LLMs explained simply
What a large language model actually does — no math, no hype — and why 'very good autocomplete' is both accurate and misleading.
Every AI tool you'll use at work — ChatGPT, Claude, Copilot, Gemini — is powered by the same kind of engine: a large language model (LLM). Before you can use one well, you need an honest mental model of what it is. Not the marketing version, and not the doomer version. The real one.
The one-sentence version
An LLM is a system that was shown a huge portion of human writing and learned one skill extremely well: given some text, predict what text should come next. That's it. Everything else — answering questions, drafting emails, summarizing reports, writing code — falls out of that one skill applied over and over, one word-fragment at a time.
When you type "Draft a polite reply declining this meeting", the model isn't looking up an answer in a database. It's performing billions of calculations to decide, over and over: given everything so far, what's the most plausible next piece of text? The reply it produces is a fresh composition — plausible, fluent, and usually right, but generated, not retrieved.
Predicting the next word well turns out to require absorbing an enormous amount about how the world works — grammar, facts, reasoning patterns, professional conventions, tone. The prediction engine is simple to describe; what it learned in order to predict well is not. That's why the same tool can draft a contract clause and explain photosynthesis.
Three properties that follow — and matter at work
- It's fluent even when it's wrong. The model optimizes for plausible, not true. A confident, polished paragraph is not evidence of accuracy. (Module 5 is entirely about this.)
- It has no memory of you between conversations unless the product adds one. Each chat starts fresh; anything it must know, you must tell it.
- It's a generalist you can specialize with words. The same model becomes a financial analyst, an editor, or a tutor depending on what you write in the prompt. Your words are the programming.
One more thing, named plainly because it's on most people's minds: will this thing replace you? The honest answer for most professional work: AI is replacing tasks, not judgment. Every workflow in this course keeps a human — you — deciding what's true, what matters, and what ships. The realistic risk isn't the tool taking your job; it's falling behind colleagues who learned to direct it. That's the skill you're here to build, and Modules 3 through 5 show exactly where the human part stays essential.
Meet Sam, an operations manager at Harbor Lane, a 200-person home-goods retailer. Sam will show up throughout this course. Sam doesn't code. In the next four weeks, Sam will go from pasting questions into a chatbot to running a set of AI-assisted workflows that save him about five hours a week — in this course you'll build the first one with him.

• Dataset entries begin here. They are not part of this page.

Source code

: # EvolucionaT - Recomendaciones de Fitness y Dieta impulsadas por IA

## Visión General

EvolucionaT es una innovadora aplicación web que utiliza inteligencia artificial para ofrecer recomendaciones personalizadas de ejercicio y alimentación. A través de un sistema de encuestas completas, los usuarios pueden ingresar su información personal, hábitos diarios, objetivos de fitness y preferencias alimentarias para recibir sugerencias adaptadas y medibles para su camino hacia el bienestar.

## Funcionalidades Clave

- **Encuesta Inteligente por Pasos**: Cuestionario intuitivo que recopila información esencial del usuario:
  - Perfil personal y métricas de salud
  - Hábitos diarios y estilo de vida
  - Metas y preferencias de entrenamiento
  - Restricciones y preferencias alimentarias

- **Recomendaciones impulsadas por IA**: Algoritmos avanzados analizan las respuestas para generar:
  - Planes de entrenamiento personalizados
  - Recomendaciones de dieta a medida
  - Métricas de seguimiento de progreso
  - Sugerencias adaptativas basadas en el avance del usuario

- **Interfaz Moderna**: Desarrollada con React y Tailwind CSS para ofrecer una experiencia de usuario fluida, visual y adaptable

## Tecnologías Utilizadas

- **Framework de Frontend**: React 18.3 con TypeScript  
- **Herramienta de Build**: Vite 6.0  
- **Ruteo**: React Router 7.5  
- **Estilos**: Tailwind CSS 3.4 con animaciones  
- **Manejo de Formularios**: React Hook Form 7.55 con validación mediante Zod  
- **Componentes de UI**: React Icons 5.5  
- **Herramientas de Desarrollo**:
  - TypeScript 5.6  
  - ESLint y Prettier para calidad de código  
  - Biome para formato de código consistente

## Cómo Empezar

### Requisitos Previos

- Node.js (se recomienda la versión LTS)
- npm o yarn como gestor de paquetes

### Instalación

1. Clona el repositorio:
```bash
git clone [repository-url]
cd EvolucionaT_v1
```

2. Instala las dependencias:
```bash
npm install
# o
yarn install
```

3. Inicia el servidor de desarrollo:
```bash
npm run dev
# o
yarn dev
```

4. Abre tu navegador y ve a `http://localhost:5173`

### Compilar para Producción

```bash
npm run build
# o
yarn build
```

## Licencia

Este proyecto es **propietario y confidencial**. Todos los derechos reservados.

Set up your AI assistant (5 minutes)
- 1Pick one tool to learn with: Claude (claude.ai), ChatGPT (chatgpt.com), or Gemini (gemini.google.com). Any of them works for every lab in this course. No preference? Go with Claude.
- 2Sign up with a personal email — unless your company provides an AI workspace account, in which case use that. The free tiers are genuinely free: no credit card, no trial clock.
- 3Know who can see what: on a personal account your employer can't see your chats, but the AI provider stores them on its servers. Module 4 covers exactly what that means for work content.
- 4Bookmark it. Every lab in this course uses it.
One caveat before you type anything: if your company has an AI policy or an approved tool, use that tool and follow the policy — and if you're not sure, check with IT first.
Keep your chosen assistant open in another tab. Every lesson has prompts marked for copy-paste. Type them, read the output, and notice what the lesson told you to notice. The course only works if your hands are on the keyboard.